Note The SARIG Data Package is an extract from the Geological Survey of South Australia’s (GSSA) geoscientific database SA Geodata. SA Geodata is the primary repository for geoscientific information in South Australia and contains data collected: from research and fieldwork conducted by GSSA staff; by mineral exploration companies who are required to submit most of the data they collect during their exploration programs to the state government, and; data collected by research institutions from analysis of core and rock samples held in the South Australian Core Library. This snapshot of the database was provided for the ExploreSA: Gawler Challenge and is valid as at Feburary 2020.
- Git clone the repository
- Setup a virtualenv using conda or venv running Python 3.8
pip3 install -r requirements.txt
, or use conda install
note Conda may be the easiest option as Cartopy has a number of dependencies, which come pre-packaged with the condaforge installation of Cartopy
├── README.md
├── requirements.txt
├── notebooks
│ ├── 1_SARIG_chem_load_clean.ipynb
│ ├── 2_Max_DH_Chem_lab mapping_EDA.ipynb
│ ├── Max_DH_Ag.ipynb
│ ├── Max_DH_Au.ipynb
│ ├── Max_DH_Co.ipynb
│ ├── Max_DH_Cu.ipynb
│ ├── Max_DH_Fe.ipynb
│ ├── Max_DH_Li.ipynb
│ ├── Max_DH_Ni.ipynb
│ ├── Max_DH_Pb.ipynb
│ ├── Max_DH_U.ipynb
│ ├── Max_DH_Zn.ipynb
│ └── chem_method_code_map.csv
└── src <--- Scripts to automate the cleaning and plotting process
├── create_chem_dataset.py
├── interpolation.py
└── max_dh_chem.py
Process to extract and transform single element data to develop maximum down hole geochem data from SA Geodata.
- From the drill hole chem data tables we need the 'CHEM_CODE', 'VALUE', 'UNIT', 'DRILLHOLE_NUMBER', 'CHEM_METHOD_CODE'
- 'Fe2O3','FeO, 'Fe', 'U', 'UsO8', 'Ag','Pb','Cu','Zn','Co', 'CoO','Ni','NiO', 'Au'
For each element required:
- SELECT ('CHEM_CODE', 'VALUE', 'UNIT', 'DRILLHOLE_NUMBER') FROM table WHERE UNIT != 'cps' AND CHEM_METHOD_CODE is not in (method code list: methods to exclude)
- This should select only the values we need to transform and select from.
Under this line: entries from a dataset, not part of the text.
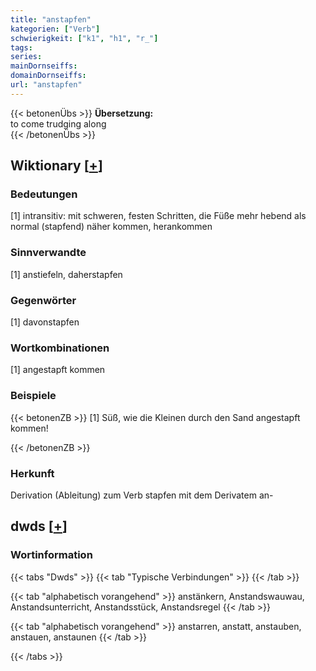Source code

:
 ```yaml
---
title: "anstapfen"
kategorien: ["Verb"]
schwierigkeit: ["k1", "h1", "r_"]
tags:
series:
mainDornseiffs:
domainDornseiffs:
url: "anstapfen"
---
```


{{< betonenÜbs >}}
**Übersetzung:**  
to come trudging  along  
{{< /betonenÜbs >}}

## Wiktionary [[+](https://de.wiktionary.org/wiki/anstapfen)]

### Bedeutungen
[1] intransitiv: mit schweren, festen Schritten, die Füße mehr hebend als normal (stapfend) näher kommen, herankommen  

### Sinnverwandte
[1] anstiefeln, daherstapfen  

### Gegenwörter
[1] davonstapfen  

### Wortkombinationen
[1] angestapft kommen  

### Beispiele
{{< betonenZB >}}
[1] Süß, wie die Kleinen durch den Sand angestapft kommen!  

{{< /betonenZB >}}
### Herkunft
Derivation (Ableitung) zum Verb stapfen mit dem Derivatem an-  



## dwds [[+](https://www.dwds.de/wb/anstapfen)]

### Wortinformation
{{< tabs "Dwds" >}}
{{< tab "Typische Verbindungen" >}}
{{< /tab >}}

{{< tab "alphabetisch vorangehend" >}}
anstänkern, Anstandswauwau, Anstandsunterricht, Anstandsstück, Anstandsregel
{{< /tab >}}

{{< tab "alphabetisch vorangehend" >}}
anstarren, anstatt, anstauben, anstauen, anstaunen
{{< /tab >}}

{{< /tabs >}}

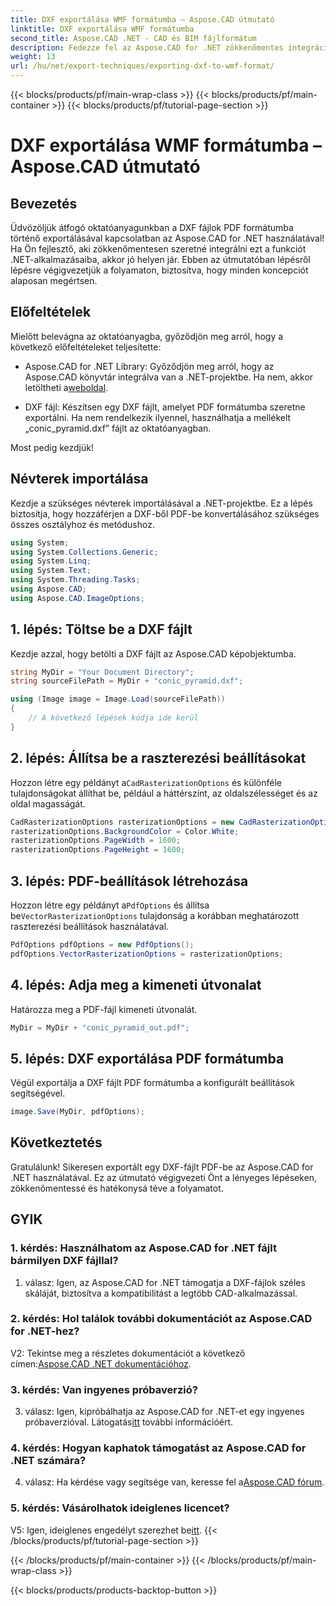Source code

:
 ```yaml
---
title: DXF exportálása WMF formátumba – Aspose.CAD útmutató
linktitle: DXF exportálása WMF formátumba
second_title: Aspose.CAD .NET - CAD és BIM fájlformátum
description: Fedezze fel az Aspose.CAD for .NET zökkenőmentes integrációját ebben a lépésenkénti útmutatóban, amellyel könnyedén exportálhat DXF fájlokat PDF formátumba.
weight: 13
url: /hu/net/export-techniques/exporting-dxf-to-wmf-format/
---
```


{{< blocks/products/pf/main-wrap-class >}}
{{< blocks/products/pf/main-container >}}
{{< blocks/products/pf/tutorial-page-section >}}

# DXF exportálása WMF formátumba – Aspose.CAD útmutató

## Bevezetés

Üdvözöljük átfogó oktatóanyagunkban a DXF fájlok PDF formátumba történő exportálásával kapcsolatban az Aspose.CAD for .NET használatával! Ha Ön fejlesztő, aki zökkenőmentesen szeretné integrálni ezt a funkciót .NET-alkalmazásaiba, akkor jó helyen jár. Ebben az útmutatóban lépésről lépésre végigvezetjük a folyamaton, biztosítva, hogy minden koncepciót alaposan megértsen.

## Előfeltételek

Mielőtt belevágna az oktatóanyagba, győződjön meg arról, hogy a következő előfeltételeket teljesítette:

-  Aspose.CAD for .NET Library: Győződjön meg arról, hogy az Aspose.CAD könyvtár integrálva van a .NET-projektbe. Ha nem, akkor letöltheti a[weboldal](https://releases.aspose.com/cad/net/).

- DXF fájl: Készítsen egy DXF fájlt, amelyet PDF formátumba szeretne exportálni. Ha nem rendelkezik ilyennel, használhatja a mellékelt „conic_pyramid.dxf” fájlt az oktatóanyagban.

Most pedig kezdjük!

## Névterek importálása

Kezdje a szükséges névterek importálásával a .NET-projektbe. Ez a lépés biztosítja, hogy hozzáférjen a DXF-ből PDF-be konvertálásához szükséges összes osztályhoz és metódushoz.

```csharp
using System;
using System.Collections.Generic;
using System.Linq;
using System.Text;
using System.Threading.Tasks;
using Aspose.CAD;
using Aspose.CAD.ImageOptions;
```

## 1. lépés: Töltse be a DXF fájlt

Kezdje azzal, hogy betölti a DXF fájlt az Aspose.CAD képobjektumba.

```csharp
string MyDir = "Your Document Directory";
string sourceFilePath = MyDir + "conic_pyramid.dxf";

using (Image image = Image.Load(sourceFilePath))
{
    // A következő lépések kódja ide kerül
}
```

## 2. lépés: Állítsa be a raszterezési beállításokat

 Hozzon létre egy példányt a`CadRasterizationOptions` és különféle tulajdonságokat állíthat be, például a háttérszínt, az oldalszélességet és az oldal magasságát.

```csharp
CadRasterizationOptions rasterizationOptions = new CadRasterizationOptions();
rasterizationOptions.BackgroundColor = Color.White;
rasterizationOptions.PageWidth = 1600;
rasterizationOptions.PageHeight = 1600;
```

## 3. lépés: PDF-beállítások létrehozása

 Hozzon létre egy példányt a`PdfOptions` és állítsa be`VectorRasterizationOptions` tulajdonság a korábban meghatározott raszterezési beállítások használatával.

```csharp
PdfOptions pdfOptions = new PdfOptions();
pdfOptions.VectorRasterizationOptions = rasterizationOptions;
```

## 4. lépés: Adja meg a kimeneti útvonalat

Határozza meg a PDF-fájl kimeneti útvonalát.

```csharp
MyDir = MyDir + "conic_pyramid_out.pdf";
```

## 5. lépés: DXF exportálása PDF formátumba

Végül exportálja a DXF fájlt PDF formátumba a konfigurált beállítások segítségével.

```csharp
image.Save(MyDir, pdfOptions);
```

## Következtetés

Gratulálunk! Sikeresen exportált egy DXF-fájlt PDF-be az Aspose.CAD for .NET használatával. Ez az útmutató végigvezeti Önt a lényeges lépéseken, zökkenőmentessé és hatékonysá téve a folyamatot.

## GYIK

### 1. kérdés: Használhatom az Aspose.CAD for .NET fájlt bármilyen DXF fájllal?

1. válasz: Igen, az Aspose.CAD for .NET támogatja a DXF-fájlok széles skáláját, biztosítva a kompatibilitást a legtöbb CAD-alkalmazással.

### 2. kérdés: Hol találok további dokumentációt az Aspose.CAD for .NET-hez?

 V2: Tekintse meg a részletes dokumentációt a következő címen:[Aspose.CAD .NET dokumentációhoz](https://reference.aspose.com/cad/net/).

### 3. kérdés: Van ingyenes próbaverzió?

 3. válasz: Igen, kipróbálhatja az Aspose.CAD for .NET-et egy ingyenes próbaverzióval. Látogatás[itt](https://releases.aspose.com/) további információért.

### 4. kérdés: Hogyan kaphatok támogatást az Aspose.CAD for .NET számára?

4. válasz: Ha kérdése vagy segítsége van, keresse fel a[Aspose.CAD fórum](https://forum.aspose.com/c/cad/19).

### 5. kérdés: Vásárolhatok ideiglenes licencet?

 V5: Igen, ideiglenes engedélyt szerezhet be[itt](https://purchase.aspose.com/temporary-license/).
{{< /blocks/products/pf/tutorial-page-section >}}

{{< /blocks/products/pf/main-container >}}
{{< /blocks/products/pf/main-wrap-class >}}

{{< blocks/products/products-backtop-button >}}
- The 'VALUE' col will contain strings and floats.
- Need to drop any rows that contain '-'
- Convert any below detection limit values, so 'VALUE' rows that contain '<'.
- Need to strip 'VALUE' rows that contain '>' and '<' and retain the value
For any elements that are oxides (Fe2O3, FeO etc) we need to convert to elemental values:
- 'Fe2O3':['VALUE'] / 1.4297
- 'FeO':['VALUE'] / 1.2865
- 'U3O8':['VALUE'] / 1.1792
- 'CoO'['VALUE'] / 1.2715
- 'NiO':['VALUE'] / 1.2725
Then all values need to be converted to ppm:
- if 'UNIT'=='%': ['VALUE'] * 10000
- if 'UNIT'=='ppb': ['VALUE'] / 10000
Then normalise 'VALUE' to 'times_average_crustal_abundance':
- 'Fe':['VALUE] / 67100
- 'Ni':['VALUE] / 59
- 'Ag':['VALUE] / 0.056
- 'Au':['VALUE] / 0.0013
- 'Co':['VALUE] / 26.6
- 'Cu':['VALUE] / 27
- 'Pb':['VALUE] / 11
- 'U':['VALUE] / 1.3
- 'Zn':['VALUE] / 72
Once all units are converted we need to select the max value from each drill hole.
- need to groupby['DRILLHOLE_NUMBER'] and select the Max 'VALUE', or Max 'times_average_crustal_abundance'
- For display, need to present 'times_average_crustal_abundance' data and all data need to be shown on a log scale except for Fe which needs to be on a linear scale.